Java driver 4 is not binary compatible with previous versions. However, most of the concepts remain unchanged, and the new API will look very familiar to 2.x and 3.x users.
The driver now requires Java 8. It does not depend on Guava anymore (we still use it internally but it's shaded).
The root package names have changed. There are also more sub-packages than previously. See API conventions for important information about the naming conventions.
Generally, the public types have kept the same name, so you can use the "find class" feature in your IDE to find out the new locations.
The configuration has been completely revamped. Instead of ad-hoc configuration classes, the default configuration mechanism is now file-based, using the Typesafe Config library. This is a better choice for most deployments, since it allows configuration changes without recompiling the client application. This is fully customizable, including loading from different sources, or completely overriding the default implementation.
For more details, refer to the manual.
Most types in the public API are now interfaces (as opposed to 3.x: Session, statement classes,
etc). The actual implementations are part of the internal API. This provides more flexibility in
client code (e.g. to wrap them and write delegates).
Thanks to Java 8, factory methods can now be part of these interfaces directly, e.g.
CqlSession.builder(), SimpleStatement.newInstance.
In previous driver versions, initialization was done in two steps: create a Cluster, and then call
its connect method to create a Session.
Those two types have now been merged: there is only one Session object, that you initialize
directly.
Session is now a high-level abstraction capable of executing arbitrary requests. Out of the box,
the driver exposes a more familiar subtype CqlSession, that provides familiar signatures for CQL
queries (execute(Statement), prepare(String), etc).
However, the request execution logic is completely pluggable, and supports arbitrary request types (as long as you write the boilerplate to convert them to protocol messages).
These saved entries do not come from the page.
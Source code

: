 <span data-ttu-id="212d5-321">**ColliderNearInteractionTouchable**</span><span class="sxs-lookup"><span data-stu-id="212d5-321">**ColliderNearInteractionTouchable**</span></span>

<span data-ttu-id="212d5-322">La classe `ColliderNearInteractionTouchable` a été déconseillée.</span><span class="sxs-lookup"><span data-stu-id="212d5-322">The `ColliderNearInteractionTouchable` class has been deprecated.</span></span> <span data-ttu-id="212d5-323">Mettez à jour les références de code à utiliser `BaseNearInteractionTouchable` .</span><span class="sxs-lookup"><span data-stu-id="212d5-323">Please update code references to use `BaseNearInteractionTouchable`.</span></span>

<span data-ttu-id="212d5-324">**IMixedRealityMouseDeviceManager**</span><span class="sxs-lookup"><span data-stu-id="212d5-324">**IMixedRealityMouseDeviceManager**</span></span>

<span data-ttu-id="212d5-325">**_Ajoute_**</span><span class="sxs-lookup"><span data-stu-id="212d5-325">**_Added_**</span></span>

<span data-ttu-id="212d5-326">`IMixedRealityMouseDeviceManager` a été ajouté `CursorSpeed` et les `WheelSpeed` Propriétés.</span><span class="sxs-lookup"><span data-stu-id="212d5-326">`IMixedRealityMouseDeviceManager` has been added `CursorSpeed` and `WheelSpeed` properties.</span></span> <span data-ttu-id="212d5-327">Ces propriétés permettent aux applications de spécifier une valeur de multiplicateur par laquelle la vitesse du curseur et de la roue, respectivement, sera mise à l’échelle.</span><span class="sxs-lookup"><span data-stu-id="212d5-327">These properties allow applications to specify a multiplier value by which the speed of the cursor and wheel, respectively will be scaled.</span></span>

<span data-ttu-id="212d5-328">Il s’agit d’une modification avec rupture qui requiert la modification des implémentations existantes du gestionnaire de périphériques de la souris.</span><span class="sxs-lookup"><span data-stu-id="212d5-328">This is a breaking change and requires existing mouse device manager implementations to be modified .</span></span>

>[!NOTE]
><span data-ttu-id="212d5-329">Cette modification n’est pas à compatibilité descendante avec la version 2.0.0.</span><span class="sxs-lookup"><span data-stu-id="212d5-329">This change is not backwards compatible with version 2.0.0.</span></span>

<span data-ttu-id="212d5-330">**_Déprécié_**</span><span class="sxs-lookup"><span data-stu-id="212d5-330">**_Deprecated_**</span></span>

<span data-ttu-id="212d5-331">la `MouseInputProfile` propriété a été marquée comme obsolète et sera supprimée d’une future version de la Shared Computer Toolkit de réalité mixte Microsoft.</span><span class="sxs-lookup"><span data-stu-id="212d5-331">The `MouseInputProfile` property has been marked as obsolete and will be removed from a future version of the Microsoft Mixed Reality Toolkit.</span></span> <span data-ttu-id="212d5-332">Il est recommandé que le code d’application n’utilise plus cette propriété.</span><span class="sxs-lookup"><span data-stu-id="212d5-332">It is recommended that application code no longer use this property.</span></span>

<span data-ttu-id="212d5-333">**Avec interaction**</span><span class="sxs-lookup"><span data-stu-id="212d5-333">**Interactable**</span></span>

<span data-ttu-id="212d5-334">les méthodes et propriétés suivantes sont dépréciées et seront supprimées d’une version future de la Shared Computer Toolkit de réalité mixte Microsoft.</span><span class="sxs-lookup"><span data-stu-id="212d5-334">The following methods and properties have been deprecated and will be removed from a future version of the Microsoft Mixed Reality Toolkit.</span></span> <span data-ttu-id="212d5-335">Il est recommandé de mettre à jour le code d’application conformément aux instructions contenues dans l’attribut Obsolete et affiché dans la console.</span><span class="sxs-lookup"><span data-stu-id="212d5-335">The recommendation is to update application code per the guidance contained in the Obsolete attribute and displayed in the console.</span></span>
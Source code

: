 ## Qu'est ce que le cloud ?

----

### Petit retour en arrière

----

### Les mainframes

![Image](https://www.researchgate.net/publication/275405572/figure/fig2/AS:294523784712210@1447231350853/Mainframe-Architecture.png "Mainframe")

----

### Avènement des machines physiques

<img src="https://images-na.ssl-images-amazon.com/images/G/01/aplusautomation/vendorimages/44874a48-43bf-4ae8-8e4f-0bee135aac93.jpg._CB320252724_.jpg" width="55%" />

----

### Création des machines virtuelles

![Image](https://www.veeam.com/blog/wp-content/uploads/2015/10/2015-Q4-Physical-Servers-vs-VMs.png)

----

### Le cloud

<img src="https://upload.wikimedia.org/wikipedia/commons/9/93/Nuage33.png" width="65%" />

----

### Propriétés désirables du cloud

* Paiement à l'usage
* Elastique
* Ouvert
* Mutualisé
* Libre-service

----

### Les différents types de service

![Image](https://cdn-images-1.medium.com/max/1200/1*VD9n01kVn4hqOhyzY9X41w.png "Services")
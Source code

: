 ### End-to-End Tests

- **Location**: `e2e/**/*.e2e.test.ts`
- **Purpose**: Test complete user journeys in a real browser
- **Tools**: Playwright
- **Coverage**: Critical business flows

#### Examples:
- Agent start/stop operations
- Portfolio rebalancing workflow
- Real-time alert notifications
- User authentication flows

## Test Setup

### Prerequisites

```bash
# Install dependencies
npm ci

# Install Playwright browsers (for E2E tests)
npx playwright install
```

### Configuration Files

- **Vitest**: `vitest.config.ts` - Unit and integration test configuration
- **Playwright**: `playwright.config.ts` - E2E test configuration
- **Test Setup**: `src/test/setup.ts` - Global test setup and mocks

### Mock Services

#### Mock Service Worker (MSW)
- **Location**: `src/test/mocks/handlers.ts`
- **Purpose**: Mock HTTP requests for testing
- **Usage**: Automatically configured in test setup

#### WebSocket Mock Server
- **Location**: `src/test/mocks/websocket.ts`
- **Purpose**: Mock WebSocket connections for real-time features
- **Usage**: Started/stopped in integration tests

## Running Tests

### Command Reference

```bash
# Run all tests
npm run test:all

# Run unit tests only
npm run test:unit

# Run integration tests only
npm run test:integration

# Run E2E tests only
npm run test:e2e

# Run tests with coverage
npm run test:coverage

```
In the future, we will take advantage of that to provide:
- a reactive API;
- a high-performance implementation that exposes bare Netty buffers;
- specialized requests in our DataStax Enterprise driver.
If you're interested, take a look at RequestProcessor.
Simple, bound and batch statements implementations are now all immutable. This makes them automatically thread-safe: you don't need to worry anymore about sharing them or reusing them between asynchronous executions.
One word of warning -- all mutating methods return a new instance, so make sure you don't accidentally ignore their result:
BoundStatement boundSelect = preparedSelect.bind();
// This doesn't work: setInt doesn't modify boundSelect in place:
boundSelect.setInt("k", key);
session.execute(boundSelect);
// Instead, do this:
boundSelect = boundSelect.setInt("k", key);Note that, as indicated in the previous section, the public API exposes these types as interfaces: if for some reason you prefer a mutable implementation, it's possible to write your own.
In 3.x, both synchronous and asynchronous execution models shared a common result set implementation. This made asynchronous usage notably error-prone, because of the risk of accidentally triggering background synchronous fetches.
There are now two separate APIs: synchronous queries return a ResultSet; asynchronous queries
return a future of AsyncResultSet.
ResultSet behaves much like its 3.x counterpart, except that background pre-fetching was
deliberately removed, in order to keep this interface simple and intuitive. This is why methods such
as fetchMoreResults, getAvailableWithoutFetching and isFullyFetched have disappeared. If you
were using synchronous iterations with background pre-fetching, you should now switch to fully
asynchronous iterations (see below).
AsyncResultSet is a simplified type that only contains the rows of the current page. When
iterating asynchronously, you no longer need to stop the iteration manually: just consume all the
rows in the iterator, and then call fetchNextPage to retrieve the next page asynchronously. You
will find more information about asynchronous iterations in the manual pages about asynchronous
programming and paging.
The driver-side request timeout -- defined by the request.timeout configuration option -- now
spans the entire request, including all retries, speculative executions, etc. In other
words, it's the maximum amount of time that the driver will spend processing the request. If it
fires, all pending tasks are cancelled, and a DriverTimeoutException is returned to the client.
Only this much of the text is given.